Luka shouted over his shoulder, “What did you get for it? The frieze?”
Bruto lunged forward, and he had his gun when his face fetched up beside mine. My hand was inside my purse, but the barrel of his stubby machine gun pressed against my temple.
“I made practically nothing. Some fucking lying Brit professor shafted me. Said it was a fake, so the Continuity-fucking-IRA got the thing for peanuts.”
His gun was almost against my head and shouted back to Vassily, “So, how are we going to get the shipment? How are you going to salvage it for me?”
Vassily laughed. “What do you think you’ll do with it?”
“Cut it up and sell it. Obviously. Dickhead.”
My fingers closed around the handle of my little gun. If I turned the clutch, I could point it into his groin, but I didn’t know it I could be fast enough. The barrel of his gun was shoved against my head so hard it bent my neck painfully. I shouted, “The ‘merch’ wouldn’t be worth much after you cut it, Bruto.”
He said, “What the fuck?” Now he turned the barrel to point at me.
I pursed my lips, “You haven’t worked out what’s in the truck yet, have you?” Bruto grabbed my wrist and pulled my hand with the clutch.

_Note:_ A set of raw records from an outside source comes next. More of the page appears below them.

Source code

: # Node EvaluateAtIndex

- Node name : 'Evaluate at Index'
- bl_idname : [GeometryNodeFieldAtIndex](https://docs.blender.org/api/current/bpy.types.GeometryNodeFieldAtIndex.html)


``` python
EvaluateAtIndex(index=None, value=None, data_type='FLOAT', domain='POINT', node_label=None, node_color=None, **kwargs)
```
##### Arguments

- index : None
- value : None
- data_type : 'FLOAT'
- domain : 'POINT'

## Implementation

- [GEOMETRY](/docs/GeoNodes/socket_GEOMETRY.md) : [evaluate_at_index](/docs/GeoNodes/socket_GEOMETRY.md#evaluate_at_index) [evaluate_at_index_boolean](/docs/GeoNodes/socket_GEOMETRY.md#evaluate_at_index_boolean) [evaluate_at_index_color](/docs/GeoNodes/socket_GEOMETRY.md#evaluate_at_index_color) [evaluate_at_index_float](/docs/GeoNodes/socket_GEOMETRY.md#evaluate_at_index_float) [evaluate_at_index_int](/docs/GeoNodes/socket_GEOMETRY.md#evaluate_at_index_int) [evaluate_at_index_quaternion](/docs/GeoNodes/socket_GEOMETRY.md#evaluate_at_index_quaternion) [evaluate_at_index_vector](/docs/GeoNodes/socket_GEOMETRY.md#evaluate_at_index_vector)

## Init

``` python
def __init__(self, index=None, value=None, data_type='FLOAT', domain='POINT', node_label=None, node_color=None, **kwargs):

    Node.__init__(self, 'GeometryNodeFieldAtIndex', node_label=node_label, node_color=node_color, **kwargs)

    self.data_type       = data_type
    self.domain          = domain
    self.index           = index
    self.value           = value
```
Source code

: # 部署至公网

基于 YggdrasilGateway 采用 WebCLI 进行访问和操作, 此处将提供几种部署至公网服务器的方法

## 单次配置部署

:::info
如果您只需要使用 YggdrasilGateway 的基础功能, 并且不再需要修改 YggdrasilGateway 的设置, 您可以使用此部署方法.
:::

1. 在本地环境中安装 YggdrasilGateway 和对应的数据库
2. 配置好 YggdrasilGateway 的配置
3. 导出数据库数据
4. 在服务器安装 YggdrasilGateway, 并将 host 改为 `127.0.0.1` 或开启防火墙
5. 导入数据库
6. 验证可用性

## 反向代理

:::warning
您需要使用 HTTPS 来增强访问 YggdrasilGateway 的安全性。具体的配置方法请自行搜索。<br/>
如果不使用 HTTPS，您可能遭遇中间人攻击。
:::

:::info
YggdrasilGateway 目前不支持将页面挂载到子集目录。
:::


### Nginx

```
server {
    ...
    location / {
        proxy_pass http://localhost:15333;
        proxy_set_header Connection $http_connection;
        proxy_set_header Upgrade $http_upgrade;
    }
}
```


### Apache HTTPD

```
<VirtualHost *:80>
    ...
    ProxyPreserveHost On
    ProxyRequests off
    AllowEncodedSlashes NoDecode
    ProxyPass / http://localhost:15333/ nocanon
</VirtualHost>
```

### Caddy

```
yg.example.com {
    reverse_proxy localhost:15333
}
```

Now it pointed at Luka.
Bruto shouted, “Come on, Luka,” and he jabbed the gun even harder against my temple. “Put us down, I’ll get the merch and we can be done.” He still had a tight grip on my wrist. “Otherwise I’ll waste this cunt.”
The helicopter’s engine whined into a deafening scream and we climbed fast. My stomach stayed behind. Luka jerked the control column and we flipped sideways again. This time Bruto didn’t get a grip quickly enough.
He splayed and yelled as he plunged backwards through the open side of the helicopter. The sound of the machine gun’s rattle faded as he loosed off a crackling arc of bright sparks into the night. We must have been six, maybe seven hundred feet up.
Luka looked over at me anxiously. I was grinning so much I thought I might drop a tear. He gave me back a beam of his smile that warmed me like a volcano all the way through. In that moment I realized I could trust him with my life. More, even...
I said, “I bet he wishes you’d flown lower now.”
Luka said, “Not for long, though.” A distant brrap from the machine gun was followed by a dull, crumpling thud.
Over his shoulder, Luka said to Vassily, “You don’t really think the cartel will blow the truck, do you?”
“No,” Vassily chuckled. “They’ve been paid. They’d have no reason to. The little skirmish on the way out? They’ll probably consider that a bonus.”
I asked him, “Why the huge helicopter though, Vassily? Why not just use the truck?
“We deliver directly to the club. There’s a big terrace on the roof. Not big enough to land this bus on, but we can hover over it to get out. Going directly into the club saves any potential embarrassment with police along the way.”
CHAPTER THIRTY-THREE
I PUT THE helicopter down right back where we’d taken off. It wasn’t even that bumpy of a landing. Fortunately, Bruto’s remains were crumpled somewhere out in the darkness so Alexa didn’t have to look at them. Vassily may have felt differently. I wouldn’t have minded a view for confirmation, but there were other things to deal with now.
Alexa stepped out of the big military helicopter like it was something she did every day. She crossed the tarmac with Vassily, over toward the back of the truck. I followed.
Alexa said to Vassily, “The Columbian girls—are they Columbian?—they’re slaves.”
Vassily looked shocked. “They’re from the Central America and the Caribbean. But no. They have to work for six months so I recover the cost of the passage, then they’re free to go. They can stay in the States or fly home, if they want.”
“How many of them do you allow to take up that option?”
He stopped and turned to her. Seeing her standing up to this ruthless mobster, I wondered if there was anything, anything at all that this woman couldn’t do. He smiled as he told her, “Truly, Alexa, all the girls who want to leave are free to go. By six months, they’ve made enough money to fly home and have some left to take with them. Not so much maybe, but some.” He looked sincere enough, but she was still doubtful.